Термины ленинградская литература или ленинградское кино - были всегда сомнительны. Оправдывало их пристрастие, с каким преследовалось все талантливое, что рождалось именно в Ленинграде. Стоит вспомнить, каким постыдным расправам подвергались Шостакович и Товстоногов, Панова и Юрий Герман, Ольга Берггольц и Евгений Шварц, Гуковский и Жирмунский, Эткинд и Хазин, Лихачев и Алексей Герман, Шемякин и Михнов... Список этот можно и нужно бы продолжать и продолжать именами замечательных актеров, художников, музыкантов...

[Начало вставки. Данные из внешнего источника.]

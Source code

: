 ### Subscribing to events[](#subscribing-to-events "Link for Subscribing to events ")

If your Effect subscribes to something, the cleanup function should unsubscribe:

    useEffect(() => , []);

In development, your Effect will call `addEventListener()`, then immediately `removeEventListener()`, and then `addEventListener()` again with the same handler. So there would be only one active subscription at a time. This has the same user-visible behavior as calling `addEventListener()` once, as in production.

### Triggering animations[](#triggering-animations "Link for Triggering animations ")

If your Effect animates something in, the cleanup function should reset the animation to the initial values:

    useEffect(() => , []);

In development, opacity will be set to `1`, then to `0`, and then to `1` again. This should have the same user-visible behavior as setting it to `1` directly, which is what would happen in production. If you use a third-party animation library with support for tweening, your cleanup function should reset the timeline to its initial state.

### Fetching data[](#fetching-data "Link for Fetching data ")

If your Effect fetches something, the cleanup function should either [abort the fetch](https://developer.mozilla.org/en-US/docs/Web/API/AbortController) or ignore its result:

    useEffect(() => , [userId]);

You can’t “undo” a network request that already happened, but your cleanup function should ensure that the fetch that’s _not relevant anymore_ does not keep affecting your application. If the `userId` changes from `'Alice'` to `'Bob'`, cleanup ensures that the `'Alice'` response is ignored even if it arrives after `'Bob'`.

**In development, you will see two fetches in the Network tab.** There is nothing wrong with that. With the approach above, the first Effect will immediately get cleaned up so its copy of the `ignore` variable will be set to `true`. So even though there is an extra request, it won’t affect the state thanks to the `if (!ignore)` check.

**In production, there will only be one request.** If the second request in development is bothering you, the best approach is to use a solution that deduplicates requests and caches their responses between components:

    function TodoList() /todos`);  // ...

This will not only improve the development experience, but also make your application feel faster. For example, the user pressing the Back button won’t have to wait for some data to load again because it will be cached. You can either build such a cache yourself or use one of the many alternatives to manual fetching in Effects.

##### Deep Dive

Но увлеченные дискредитацией советской идеи расправляются заодно и с советским искусством, не отделяя зерен от плевел. Списывают в расход всех и все, по-большевистски, всех к высшей мере - в небытие, петитом, в примечания. Изничтожается ленинградское во имя петербургского.

Оборвалась цепь времен, и культура оказалась беззащитной. От нее ждут нового слова, но новое появляется не на кладбище, а вынашивается в утробе уходящего.

Критиковать прошлое естественно и необходимо. Но отказываться от советского наследия - варварство. Культура-нувориш становится беспризорной, утверждает себя террором.

Призывы терпеть ради светлого будущего еще свежи в памяти. Все хорошее оставалось всегда впереди. Сегодня, похоже, его видят только далеко позади, за паузой советского периода.

За границей полагают, что Санкт-Петербург восстал из небытия. На самом деле все эти годы он жил - пришибленный, изничтожаемый, обнищалый. Переименование заставило задуматься над судьбой и Петербурга, и Ленинграда.

Петербург должен воспрянуть. Не как мемориал, а как вторая столица, свидетельство царственной породы, родословной европейского происхождения. Петербург строила вся Европа, архитекторы - итальянские, французские, английские, немецкие - трудились вместе с русскими. Столица на краю, у моря, как тягач тянула Россию к выходу в Европу. Сила Петровского замысла вдохновила несколько поколений. Сегодня Петербургу, чтобы стать Петербургом, необходимо восстанавливать не отдельные дворцы и решетки, а красоту ансамблей, набережных, проспектов. Старый Петербург - эталон для Петербурга предстоящего. Но что же будет с Ленинградом? Что будет с душой города, которая нажита за эти трудовые годы? В ней отложилось все, и ужасы репрессий, особенно свирепствовавших в Ленинграде, и война, ополчение; эпос Блокады, героика восстановления разрушенного города, Ленинградское дело. Как соединить это с Санкт-Петербургом, как совместить столь разноречивые стихии? Пока что вместо Ленинграда зияет пустота, огороженные развалины, запретная, спорная территория.

И опять вспоминается Берлин: стена разрушена, но продолжают существовать два Берлина - Западный и Восточный. Они никак не совмещаются. «Восточники» избегают ездить в Западный, чувствуют себя там неуютно. «Западники» свысока, даже брезгливо, взирают на Восточный сектор. Психологическая стена оказалась прочнее бетонной.

Время рано или поздно заполнит берлинский разрыв, два Берлина сойдутся. Для Петербурга же исчезновение Ленинграда - это потеря. Ленинград не только история, это еще и традиции. Часть души города. Конечно, душу не так любят, как плоть. Туриста прежде всего пленяет плоть Петербурга - его «строгий, стройный вид, Невы державное теченье» и тому подобное. Он мало знает о трудовых привычках города, о печальных торжествах на Пискаревке. Жаль, если все это погрузится в небыль, как Атлантида.

История не терпит обрывов. На нее не действуют указы властей. Петербургу придется осваивать Ленинград, включать его в себя, сохранять и защищать лучшее, что было в нем. Скрещение, сращение, а может, лучше впадение. Как впадает одна река в другую; вспомнилось лермонтовское: «...обнявшись, будто две сестры, струи Арагвы и Куры».

Совсем не так, как делал Ленинград с Петербургом. Не прятать постыдное и не стыдиться сделанного в советские годы. Как не надо стыдиться орденов, почетных грамот, медалей.

Хотим мы того или нет, оба города соединяет преемственность культуры. Фундаментальные науки Ленинграда всегда чувствовали себя продолжением трудов предшествующих поколений ученых. Советская математика такое же бессмысленное понятие, как царская математика. Привычный термин «советское искусство» требует осмысления. Слава ленинградского балета, достижения наших киностудий, Академии художеств вошли в Фонд Мировой Культуры и, как бы к этому ни относиться, они существуют. Товстоногов творил в Ленинграде, а не в Петербурге, и Райкин, и Мравинский, и другие. Они останутся ленинградцами, теперь уже ничего с этим не поделаешь.